(57c) Engineering Hydrogels with a Reversibly Tunable Modulus to Probe Cell Behavior

Authors: 
Rosales, A. M., University of Colorado-Boulder
Mabry, K., University of Colorado-Boulder
Rodell, C., University of Pennsylvania
Burdick, J. A., University of Pennsylvania
Anseth, K. S., University of Colorado-Boulder

In vivo, the extracellular matrix is a complex dynamic environment that undergoes cycles of stiffening and softening during natural processes such as disease, wound healing, and development. Many traditional in vitro cell culture substrates, however, have static moduli, requiring one to replate cells to investigate the effect of changes in stiffness on cell behavior. In addition, current dynamic substrates often rely on stimuli that may alter the charge or redox state of the cellular environment, which can lead to unwarranted changes in phenotype.
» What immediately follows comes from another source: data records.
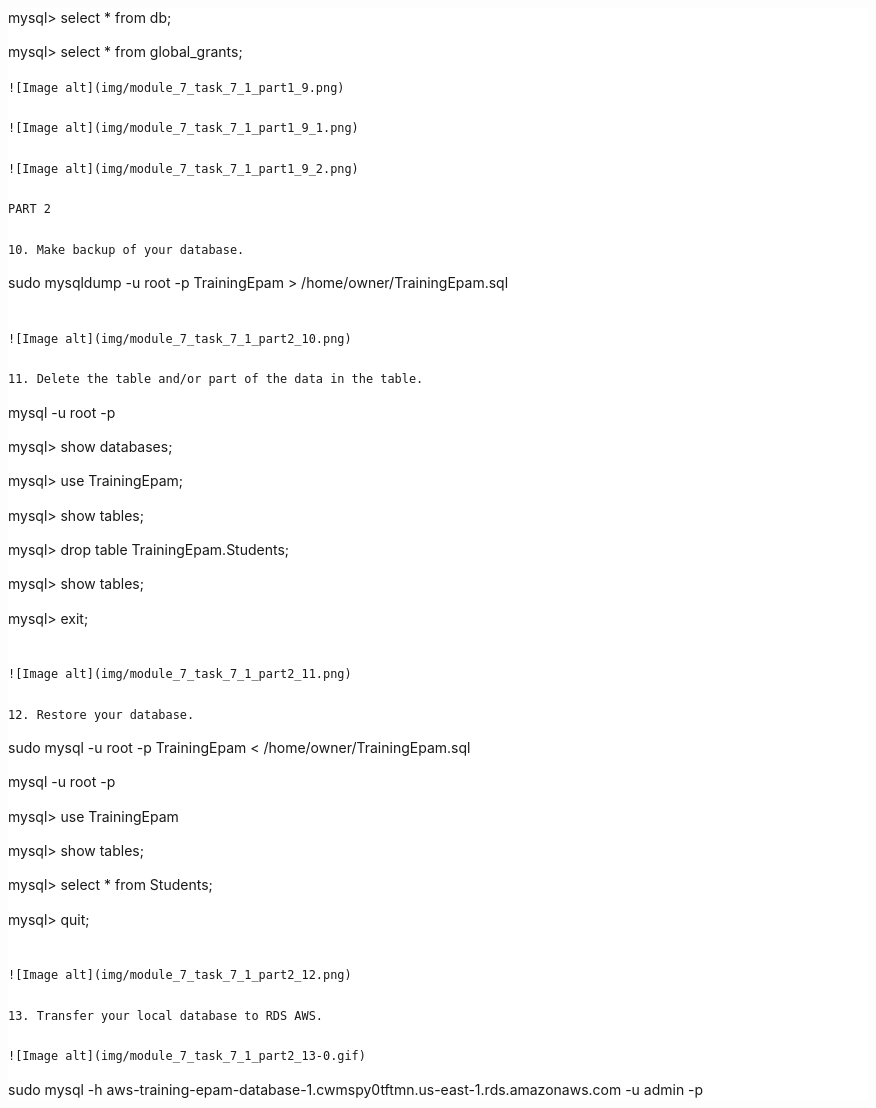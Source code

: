 mysql> select * from db;

mysql> select * from global_grants;
```
![Image alt](img/module_7_task_7_1_part1_9.png)

![Image alt](img/module_7_task_7_1_part1_9_1.png)

![Image alt](img/module_7_task_7_1_part1_9_2.png)

PART 2

10. Make backup of your database. 

```
sudo mysqldump -u root -p TrainingEpam > /home/owner/TrainingEpam.sql
```

![Image alt](img/module_7_task_7_1_part2_10.png)

11. Delete the table and/or part of the data in the table. 

```
mysql -u root -p

mysql> show databases;

mysql> use TrainingEpam;

mysql> show tables;

mysql> drop table TrainingEpam.Students;

mysql> show tables;

mysql> exit;
```

![Image alt](img/module_7_task_7_1_part2_11.png)

12. Restore your database. 

```
sudo mysql -u root -p TrainingEpam < /home/owner/TrainingEpam.sql

mysql -u root -p

mysql> use TrainingEpam

mysql> show tables;

mysql> select * from Students;

mysql> quit;
```

![Image alt](img/module_7_task_7_1_part2_12.png)

13. Transfer your local database to RDS AWS. 

![Image alt](img/module_7_task_7_1_part2_13-0.gif)

```
sudo mysql -h aws-training-epam-database-1.cwmspy0tftmn.us-east-1.rds.amazonaws.com -u admin -p

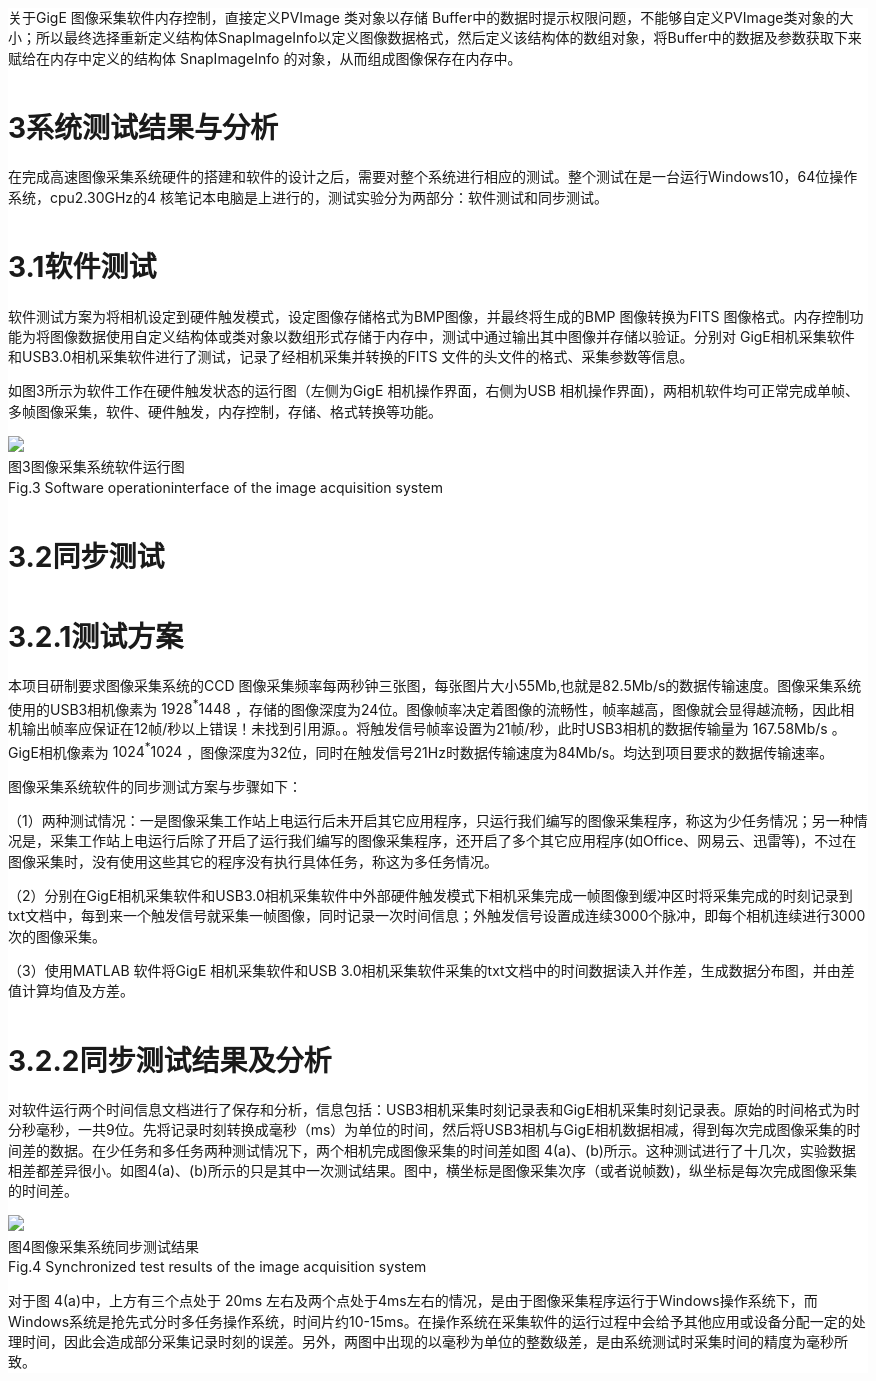 关于GigE 图像采集软件内存控制，直接定义PVImage 类对象以存储 Buffer中的数据时提示权限问题，不能够自定义PVImage类对象的大小；所以最终选择重新定义结构体SnapImageInfo以定义图像数据格式，然后定义该结构体的数组对象，将Buffer中的数据及参数获取下来赋给在内存中定义的结构体 SnapImageInfo 的对象，从而组成图像保存在内存中。

# 3系统测试结果与分析

在完成高速图像采集系统硬件的搭建和软件的设计之后，需要对整个系统进行相应的测试。整个测试在是一台运行Windows10，64位操作系统，cpu2.30GHz的4 核笔记本电脑是上进行的，测试实验分为两部分：软件测试和同步测试。

# 3.1软件测试

软件测试方案为将相机设定到硬件触发模式，设定图像存储格式为BMP图像，并最终将生成的BMP 图像转换为FITS 图像格式。内存控制功能为将图像数据使用自定义结构体或类对象以数组形式存储于内存中，测试中通过输出其中图像并存储以验证。分别对 GigE相机采集软件和USB3.0相机采集软件进行了测试，记录了经相机采集并转换的FITS 文件的头文件的格式、采集参数等信息。

如图3所示为软件工作在硬件触发状态的运行图（左侧为GigE 相机操作界面，右侧为USB 相机操作界面)，两相机软件均可正常完成单帧、多帧图像采集，软件、硬件触发，内存控制，存储、格式转换等功能。

![](images/232156b6029efc46ec15a9d2caa8cb806944370efe06ceac93b69797764c7c4d.jpg)  
图3图像采集系统软件运行图  
Fig.3 Software operationinterface of the image acquisition system

# 3.2同步测试

# 3.2.1测试方案

本项目研制要求图像采集系统的CCD 图像采集频率每两秒钟三张图，每张图片大小55Mb,也就是82.5Mb/s的数据传输速度。图像采集系统使用的USB3相机像素为 $1 9 2 8 ^ { * } 1 4 4 8$ ，存储的图像深度为24位。图像帧率决定着图像的流畅性，帧率越高，图像就会显得越流畅，因此相机输出帧率应保证在12帧/秒以上错误！未找到引用源。。将触发信号帧率设置为21帧/秒，此时USB3相机的数据传输量为 $1 6 7 . 5 8 \mathrm { M b / s }$ 。GigE相机像素为 $1 0 2 4 ^ { * } 1 0 2 4$ ，图像深度为32位，同时在触发信号21Hz时数据传输速度为84Mb/s。均达到项目要求的数据传输速率。

图像采集系统软件的同步测试方案与步骤如下：

（1）两种测试情况：一是图像采集工作站上电运行后未开启其它应用程序，只运行我们编写的图像采集程序，称这为少任务情况；另一种情况是，采集工作站上电运行后除了开启了运行我们编写的图像采集程序，还开启了多个其它应用程序(如Office、网易云、迅雷等)，不过在图像采集时，没有使用这些其它的程序没有执行具体任务，称这为多任务情况。

（2）分别在GigE相机采集软件和USB3.0相机采集软件中外部硬件触发模式下相机采集完成一帧图像到缓冲区时将采集完成的时刻记录到txt文档中，每到来一个触发信号就采集一帧图像，同时记录一次时间信息；外触发信号设置成连续3000个脉冲，即每个相机连续进行3000次的图像采集。

（3）使用MATLAB 软件将GigE 相机采集软件和USB 3.0相机采集软件采集的txt文档中的时间数据读入并作差，生成数据分布图，并由差值计算均值及方差。

# 3.2.2同步测试结果及分析

对软件运行两个时间信息文档进行了保存和分析，信息包括：USB3相机采集时刻记录表和GigE相机采集时刻记录表。原始的时间格式为时分秒毫秒，一共9位。先将记录时刻转换成毫秒（ms）为单位的时间，然后将USB3相机与GigE相机数据相减，得到每次完成图像采集的时间差的数据。在少任务和多任务两种测试情况下，两个相机完成图像采集的时间差如图 4(a)、(b)所示。这种测试进行了十几次，实验数据相差都差异很小。如图4(a)、(b)所示的只是其中一次测试结果。图中，横坐标是图像采集次序（或者说帧数)，纵坐标是每次完成图像采集的时间差。

![](images/4b4be45af7e96e365c5774db00ded8e587d3542a260fea29ff9563106252825c.jpg)  
图4图像采集系统同步测试结果  
Fig.4 Synchronized test results of the image acquisition system

对于图 4(a)中，上方有三个点处于 $2 0 \mathrm { m s }$ 左右及两个点处于4ms左右的情况，是由于图像采集程序运行于Windows操作系统下，而Windows系统是抢先式分时多任务操作系统，时间片约10-15ms。在操作系统在采集软件的运行过程中会给予其他应用或设备分配一定的处理时间，因此会造成部分采集记录时刻的误差。另外，两图中出现的以毫秒为单位的整数级差，是由系统测试时采集时间的精度为毫秒所致。
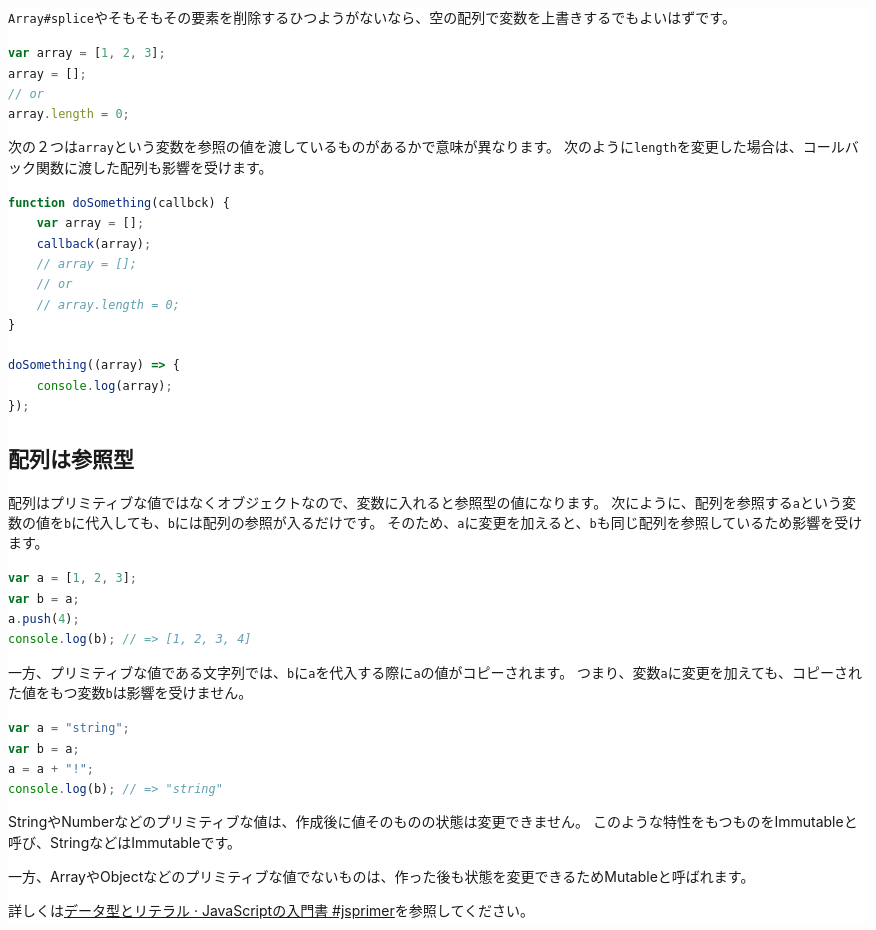 `Array#splice`やそもそもその要素を削除するひつようがないなら、空の配列で変数を上書きするでもよいはずです。

```js
var array = [1, 2, 3];
array = [];
// or
array.length = 0;
```

次の２つは`array`という変数を参照の値を渡しているものがあるかで意味が異なります。
次のように`length`を変更した場合は、コールバック関数に渡した配列も影響を受けます。

```js
function doSomething(callbck) {
    var array = [];
    callback(array);
    // array = [];
    // or
    // array.length = 0;
}

doSomething((array) => {
    console.log(array);
});
```

## 配列は参照型

配列はプリミティブな値ではなくオブジェクトなので、変数に入れると参照型の値になります。
次にように、配列を参照する`a`という変数の値を`b`に代入しても、`b`には配列の参照が入るだけです。
そのため、`a`に変更を加えると、`b`も同じ配列を参照しているため影響を受けます。

```js
var a = [1, 2, 3];
var b = a;
a.push(4);
console.log(b); // => [1, 2, 3, 4]
```

一方、プリミティブな値である文字列では、`b`に`a`を代入する際に`a`の値がコピーされます。
つまり、変数`a`に変更を加えても、コピーされた値をもつ変数`b`は影響を受けません。

```js
var a = "string";
var b = a;
a = a + "!";
console.log(b); // => "string"
```

StringやNumberなどのプリミティブな値は、作成後に値そのものの状態は変更できません。
このような特性をもつものをImmutableと呼び、StringなどはImmutableです。

一方、ArrayやObjectなどのプリミティブな値でないものは、作った後も状態を変更できるためMutableと呼ばれます。

詳しくは[データ型とリテラル · JavaScriptの入門書 #jsprimer](https://jsprimer.net/basic/data-type/ "データ型とリテラル · JavaScriptの入門書 #jsprimer")を参照してください。
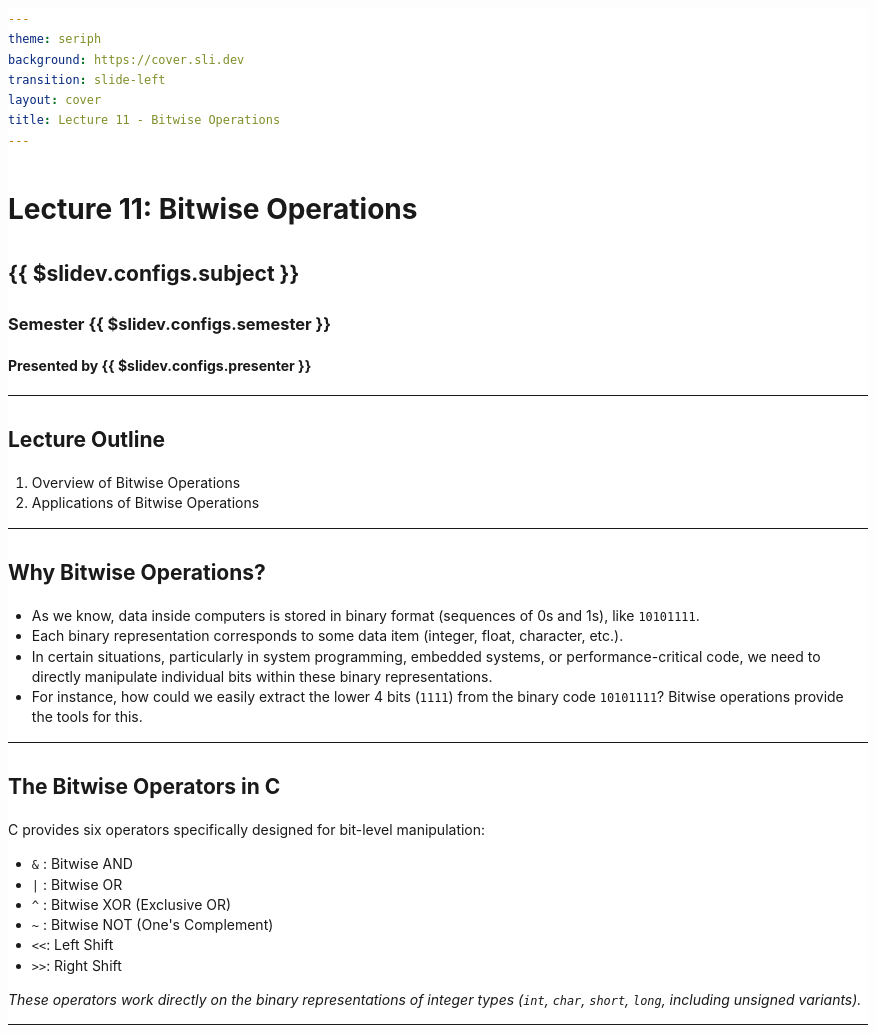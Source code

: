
 ```yaml
---
theme: seriph
background: https://cover.sli.dev
transition: slide-left
layout: cover
title: Lecture 11 - Bitwise Operations
---
```


# Lecture 11: Bitwise Operations
## {{ $slidev.configs.subject }}
### Semester {{ $slidev.configs.semester }}
#### Presented by {{ $slidev.configs.presenter }}

---

## Lecture Outline

1.  Overview of Bitwise Operations
2.  Applications of Bitwise Operations

---

## Why Bitwise Operations?

* As we know, data inside computers is stored in binary format (sequences of 0s and 1s), like `10101111`.
* Each binary representation corresponds to some data item (integer, float, character, etc.).
* In certain situations, particularly in system programming, embedded systems, or performance-critical code, we need to directly manipulate individual bits within these binary representations.
* For instance, how could we easily extract the lower 4 bits (`1111`) from the binary code `10101111`? Bitwise operations provide the tools for this.

---

## The Bitwise Operators in C

C provides six operators specifically designed for bit-level manipulation:

* `&` : Bitwise AND
* `|` : Bitwise OR
* `^` : Bitwise XOR (Exclusive OR)
* `~` : Bitwise NOT (One's Complement)
* `<<`: Left Shift
* `>>`: Right Shift

*These operators work directly on the binary representations of integer types (`int`, `char`, `short`, `long`, including unsigned variants).*

---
To address these issues, we present two strategies for the reversible control of hydrogel modulus using azobenzene-containing crosslinkers. By irradiation with either 365 nm or 405 nm light, we show that azobenzenes can modulate the structure of a peptide-based crosslinker in covalently bound PEG-based hydrogels, as well as reversibly associate with cyclodextrin units in hyaluronic acid (HA)-based supramolecular gels to control crosslinking density. In both hydrogel platforms, irradiation with 365 nm light (10 mW/cm2, 5 min) leads to azobenzene isomerization to the cis conformation, which corresponds to a decrease in the crosslinking density and therefore an overall softening of the hydrogel. The reverse isomerization can be initiated with visible light (400-500 nm, 10 mW/cm2, 5 min). Using this method, the modulus can be switched by up to 2-fold in a biologically relevant range (starting modulus between 100 Pa – 1000 Pa). Importantly, the azobenzene photoswitch was carefully chosen to maximize the lifetime of the cis state (half-life of 9 hours at 37°C), which enables the investigation of cell-matrix interactions such as spreading in response to changes in stiffness. This strategy is fully cytocompatible and due to the tunability and non-invasive properties of the stimulus, these innovative materials should be broadly applicable to examining the effect of modulus changes on many different cell functions and cell types.